Scan the entries below line by line and state how many lines contain the string "equivalent", giving only the number.

*** RECORDS SHOWN ***

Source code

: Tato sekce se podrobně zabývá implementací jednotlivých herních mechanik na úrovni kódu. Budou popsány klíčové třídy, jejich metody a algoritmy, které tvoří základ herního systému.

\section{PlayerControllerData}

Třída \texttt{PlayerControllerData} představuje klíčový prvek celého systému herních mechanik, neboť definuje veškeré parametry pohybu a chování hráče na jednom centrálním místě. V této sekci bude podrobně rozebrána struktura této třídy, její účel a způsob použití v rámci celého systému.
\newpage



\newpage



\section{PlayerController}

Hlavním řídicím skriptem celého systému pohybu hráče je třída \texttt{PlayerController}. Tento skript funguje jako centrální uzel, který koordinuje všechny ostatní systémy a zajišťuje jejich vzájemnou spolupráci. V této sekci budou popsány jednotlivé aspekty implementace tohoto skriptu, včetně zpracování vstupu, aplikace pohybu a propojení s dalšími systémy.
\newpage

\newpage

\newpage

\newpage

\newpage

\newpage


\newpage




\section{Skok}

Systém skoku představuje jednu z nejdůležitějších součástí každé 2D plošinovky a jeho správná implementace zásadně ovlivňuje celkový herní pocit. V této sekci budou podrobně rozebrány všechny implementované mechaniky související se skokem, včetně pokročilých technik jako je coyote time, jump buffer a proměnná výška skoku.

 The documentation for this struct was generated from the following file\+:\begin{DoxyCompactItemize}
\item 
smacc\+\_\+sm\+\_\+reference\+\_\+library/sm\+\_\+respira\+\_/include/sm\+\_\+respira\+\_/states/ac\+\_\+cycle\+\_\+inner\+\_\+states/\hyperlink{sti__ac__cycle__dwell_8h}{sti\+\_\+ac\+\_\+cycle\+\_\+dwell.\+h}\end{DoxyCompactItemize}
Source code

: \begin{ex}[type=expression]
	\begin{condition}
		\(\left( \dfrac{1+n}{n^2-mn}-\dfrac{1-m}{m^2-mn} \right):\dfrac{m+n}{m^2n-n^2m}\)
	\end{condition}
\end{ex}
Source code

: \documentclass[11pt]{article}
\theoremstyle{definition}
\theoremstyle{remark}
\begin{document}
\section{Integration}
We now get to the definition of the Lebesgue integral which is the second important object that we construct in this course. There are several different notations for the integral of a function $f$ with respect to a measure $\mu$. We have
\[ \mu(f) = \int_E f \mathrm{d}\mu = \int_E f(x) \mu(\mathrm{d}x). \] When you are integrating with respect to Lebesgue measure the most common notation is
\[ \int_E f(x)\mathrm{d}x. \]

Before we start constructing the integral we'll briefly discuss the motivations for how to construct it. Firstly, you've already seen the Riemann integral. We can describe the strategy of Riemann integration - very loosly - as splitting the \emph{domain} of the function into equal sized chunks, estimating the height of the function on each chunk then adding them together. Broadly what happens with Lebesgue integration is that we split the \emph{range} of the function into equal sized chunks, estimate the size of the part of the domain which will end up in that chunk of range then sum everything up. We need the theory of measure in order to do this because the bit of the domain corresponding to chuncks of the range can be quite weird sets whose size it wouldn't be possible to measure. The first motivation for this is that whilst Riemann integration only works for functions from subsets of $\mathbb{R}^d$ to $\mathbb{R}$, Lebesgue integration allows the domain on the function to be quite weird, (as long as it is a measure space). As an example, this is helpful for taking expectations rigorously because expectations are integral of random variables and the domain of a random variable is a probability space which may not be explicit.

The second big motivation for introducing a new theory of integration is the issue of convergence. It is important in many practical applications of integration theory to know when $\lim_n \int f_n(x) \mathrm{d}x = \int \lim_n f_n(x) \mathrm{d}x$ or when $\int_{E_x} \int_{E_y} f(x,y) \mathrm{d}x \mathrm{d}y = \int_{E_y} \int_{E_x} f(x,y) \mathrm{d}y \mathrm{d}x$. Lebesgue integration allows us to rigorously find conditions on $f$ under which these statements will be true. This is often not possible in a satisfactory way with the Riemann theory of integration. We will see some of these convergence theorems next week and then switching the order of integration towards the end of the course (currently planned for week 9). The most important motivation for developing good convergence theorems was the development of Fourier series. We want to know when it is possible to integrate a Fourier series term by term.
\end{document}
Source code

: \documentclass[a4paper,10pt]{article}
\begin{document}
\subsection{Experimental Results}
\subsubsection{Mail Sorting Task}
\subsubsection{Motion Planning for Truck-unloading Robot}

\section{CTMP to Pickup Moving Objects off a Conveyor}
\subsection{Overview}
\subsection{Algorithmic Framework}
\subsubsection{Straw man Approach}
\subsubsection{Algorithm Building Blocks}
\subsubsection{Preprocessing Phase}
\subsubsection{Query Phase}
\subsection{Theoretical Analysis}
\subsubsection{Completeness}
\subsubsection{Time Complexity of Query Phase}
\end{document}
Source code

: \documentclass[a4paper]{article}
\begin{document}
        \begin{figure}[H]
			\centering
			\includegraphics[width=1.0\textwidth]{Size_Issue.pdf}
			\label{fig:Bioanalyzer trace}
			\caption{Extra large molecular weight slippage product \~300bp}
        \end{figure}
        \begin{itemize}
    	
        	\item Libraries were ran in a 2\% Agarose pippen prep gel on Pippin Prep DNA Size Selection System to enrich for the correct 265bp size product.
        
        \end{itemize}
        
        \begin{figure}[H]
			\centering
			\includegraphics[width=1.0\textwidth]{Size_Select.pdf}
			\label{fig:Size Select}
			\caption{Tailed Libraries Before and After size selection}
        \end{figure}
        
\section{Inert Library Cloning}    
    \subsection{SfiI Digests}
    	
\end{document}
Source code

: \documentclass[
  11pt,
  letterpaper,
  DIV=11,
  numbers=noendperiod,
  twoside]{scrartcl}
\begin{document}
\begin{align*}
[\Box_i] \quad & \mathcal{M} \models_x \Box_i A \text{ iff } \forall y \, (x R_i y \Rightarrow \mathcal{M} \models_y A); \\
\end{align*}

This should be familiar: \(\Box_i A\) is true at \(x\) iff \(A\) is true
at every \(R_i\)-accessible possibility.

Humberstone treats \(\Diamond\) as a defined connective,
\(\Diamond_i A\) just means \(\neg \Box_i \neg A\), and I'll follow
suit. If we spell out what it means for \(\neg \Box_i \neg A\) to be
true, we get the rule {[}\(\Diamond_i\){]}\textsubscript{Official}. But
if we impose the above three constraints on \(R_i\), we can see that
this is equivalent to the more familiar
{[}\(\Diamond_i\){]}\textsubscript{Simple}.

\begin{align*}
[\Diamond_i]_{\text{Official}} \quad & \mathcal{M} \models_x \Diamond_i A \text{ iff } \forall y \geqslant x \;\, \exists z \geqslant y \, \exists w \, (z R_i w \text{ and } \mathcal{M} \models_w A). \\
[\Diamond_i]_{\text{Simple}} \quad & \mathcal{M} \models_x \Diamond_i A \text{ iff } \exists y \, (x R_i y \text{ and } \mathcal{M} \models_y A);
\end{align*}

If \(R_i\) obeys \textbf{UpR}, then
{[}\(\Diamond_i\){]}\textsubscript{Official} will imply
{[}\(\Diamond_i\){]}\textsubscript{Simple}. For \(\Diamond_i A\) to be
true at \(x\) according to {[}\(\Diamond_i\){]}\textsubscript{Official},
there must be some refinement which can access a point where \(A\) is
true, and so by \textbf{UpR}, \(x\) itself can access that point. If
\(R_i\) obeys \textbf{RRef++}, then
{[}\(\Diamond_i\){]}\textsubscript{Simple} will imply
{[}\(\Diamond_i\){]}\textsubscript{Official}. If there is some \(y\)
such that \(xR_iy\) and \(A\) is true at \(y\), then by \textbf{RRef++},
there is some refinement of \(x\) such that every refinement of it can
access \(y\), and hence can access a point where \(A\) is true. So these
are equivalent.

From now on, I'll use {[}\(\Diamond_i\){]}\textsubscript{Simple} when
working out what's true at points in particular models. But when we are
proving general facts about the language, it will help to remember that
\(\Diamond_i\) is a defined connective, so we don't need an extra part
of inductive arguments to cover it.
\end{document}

*** End of RECORDS SHOWN ***

(ANSWER BELOW) 2